AlexandriaAlexandria (Al Iskandariya) occupies a T-shaped peninsula and strip of land separating the Mediterranean from Lake Mariout. Originally the town was built upon a mole (stone breakwater) called Heptastadium, which joined the island of Pharos to the mainland.

Since then sedimentary deposits have widened the mole. Since 1905, when the 370,000 Alexandrians lived in an area of about 4 sq km between the two harbors, the city (population 4 million) has grown beyond its medieval walls and now occupies an area of about 300 sq km. The Mahmudiya Canal, connecting Alexandria with the Nile, runs to the south of the city and, by a series of locks, enters the harbor of the principal port of Egypt. The reddish and ochre polygons west of Lake Mariout are salt-evaporation, chemical-storage, and water-treatment ponds within the coastal lagoon.

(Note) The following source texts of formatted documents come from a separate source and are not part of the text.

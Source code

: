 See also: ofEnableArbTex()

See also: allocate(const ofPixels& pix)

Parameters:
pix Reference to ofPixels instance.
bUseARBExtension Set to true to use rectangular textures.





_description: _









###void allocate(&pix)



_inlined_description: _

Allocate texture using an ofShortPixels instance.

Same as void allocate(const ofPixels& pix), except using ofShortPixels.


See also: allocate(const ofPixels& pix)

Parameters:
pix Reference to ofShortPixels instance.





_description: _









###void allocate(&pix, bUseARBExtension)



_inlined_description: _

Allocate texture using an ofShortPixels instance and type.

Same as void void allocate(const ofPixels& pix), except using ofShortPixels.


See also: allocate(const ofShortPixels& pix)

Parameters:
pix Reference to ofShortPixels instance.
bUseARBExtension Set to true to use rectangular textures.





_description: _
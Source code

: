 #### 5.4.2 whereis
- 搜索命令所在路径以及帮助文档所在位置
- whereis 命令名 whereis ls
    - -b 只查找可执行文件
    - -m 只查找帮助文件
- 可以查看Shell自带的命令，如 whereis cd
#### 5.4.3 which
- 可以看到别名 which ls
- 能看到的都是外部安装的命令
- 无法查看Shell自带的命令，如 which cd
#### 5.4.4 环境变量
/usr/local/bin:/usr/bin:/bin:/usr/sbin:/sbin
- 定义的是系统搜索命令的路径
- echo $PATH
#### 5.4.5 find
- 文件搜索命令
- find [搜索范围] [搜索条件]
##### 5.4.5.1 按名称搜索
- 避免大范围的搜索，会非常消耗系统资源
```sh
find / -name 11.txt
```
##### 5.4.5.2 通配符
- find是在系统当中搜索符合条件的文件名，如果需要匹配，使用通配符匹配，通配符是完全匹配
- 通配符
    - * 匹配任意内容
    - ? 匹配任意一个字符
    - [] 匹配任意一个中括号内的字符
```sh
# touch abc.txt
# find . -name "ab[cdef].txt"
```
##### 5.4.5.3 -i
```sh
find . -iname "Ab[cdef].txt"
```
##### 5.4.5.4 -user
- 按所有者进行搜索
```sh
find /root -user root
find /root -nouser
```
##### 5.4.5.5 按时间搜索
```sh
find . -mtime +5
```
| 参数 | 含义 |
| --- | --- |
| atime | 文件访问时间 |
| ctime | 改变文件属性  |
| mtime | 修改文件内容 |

Alexandria was founded in 331 BC by Alexander the Great and served as the capital of Egypt for more than 1,000 years. The ruins of Pharos, the first lighthouse and one of the seven wonders of the ancient world, now lie beneath the Mediterranean. In about 295 BC Ptolemy I Soter began to construct the Great Library at Alexandria, the premier intellectual resource of the age; it was later destroyed by the caliph Umar in 640 AD. The new Bibliotheca Alexandrina was constructed by the Egyptian government in cooperation with UNESCO, and opened in 2001.